Assigned task => Where the data below shows a picture, leave that picture out and copy the rest exactly.

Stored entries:
- - -

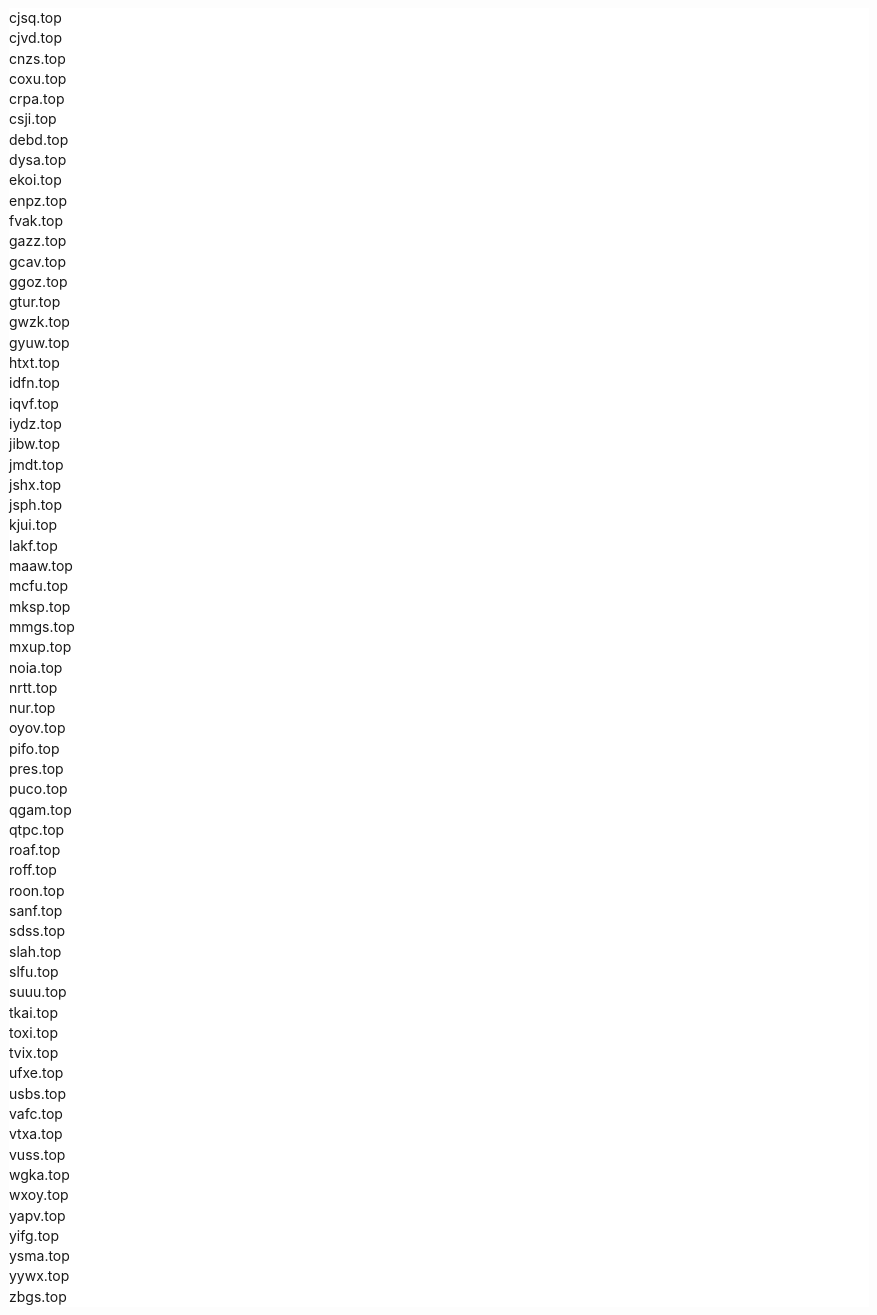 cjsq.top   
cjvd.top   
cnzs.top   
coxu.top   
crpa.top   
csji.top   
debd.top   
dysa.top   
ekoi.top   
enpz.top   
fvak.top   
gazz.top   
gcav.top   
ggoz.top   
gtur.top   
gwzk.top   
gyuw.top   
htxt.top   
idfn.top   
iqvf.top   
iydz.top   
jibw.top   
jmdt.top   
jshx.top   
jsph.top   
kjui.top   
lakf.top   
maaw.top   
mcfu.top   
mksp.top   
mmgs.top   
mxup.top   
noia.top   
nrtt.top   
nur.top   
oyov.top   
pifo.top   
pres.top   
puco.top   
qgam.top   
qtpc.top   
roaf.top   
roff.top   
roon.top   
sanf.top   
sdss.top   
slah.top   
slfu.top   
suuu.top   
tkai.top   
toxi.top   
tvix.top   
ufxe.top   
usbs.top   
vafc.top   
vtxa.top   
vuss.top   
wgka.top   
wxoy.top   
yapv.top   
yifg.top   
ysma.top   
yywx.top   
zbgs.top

- - -

Response area =>
 cjsq.top   
cjvd.top   
cnzs.top   
coxu.top   
crpa.top   
csji.top   
debd.top   
dysa.top   
ekoi.top   
enpz.top   
fvak.top   
gazz.top   
gcav.top   
ggoz.top   
gtur.top   
gwzk.top   
gyuw.top   
htxt.top   
idfn.top   
iqvf.top   
iydz.top   
jibw.top   
jmdt.top   
jshx.top   
jsph.top   
kjui.top   
lakf.top   
maaw.top   
mcfu.top   
mksp.top   
mmgs.top   
mxup.top   
noia.top   
nrtt.top   
nur.top   
oyov.top   
pifo.top   
pres.top   
puco.top   
qgam.top   
qtpc.top   
roaf.top   
roff.top   
roon.top   
sanf.top   
sdss.top   
slah.top   
slfu.top   
suuu.top   
tkai.top   
toxi.top   
tvix.top   
ufxe.top   
usbs.top   
vafc.top   
vtxa.top   
vuss.top   
wgka.top   
wxoy.top   
yapv.top   
yifg.top   
ysma.top   
yywx.top   
zbgs.top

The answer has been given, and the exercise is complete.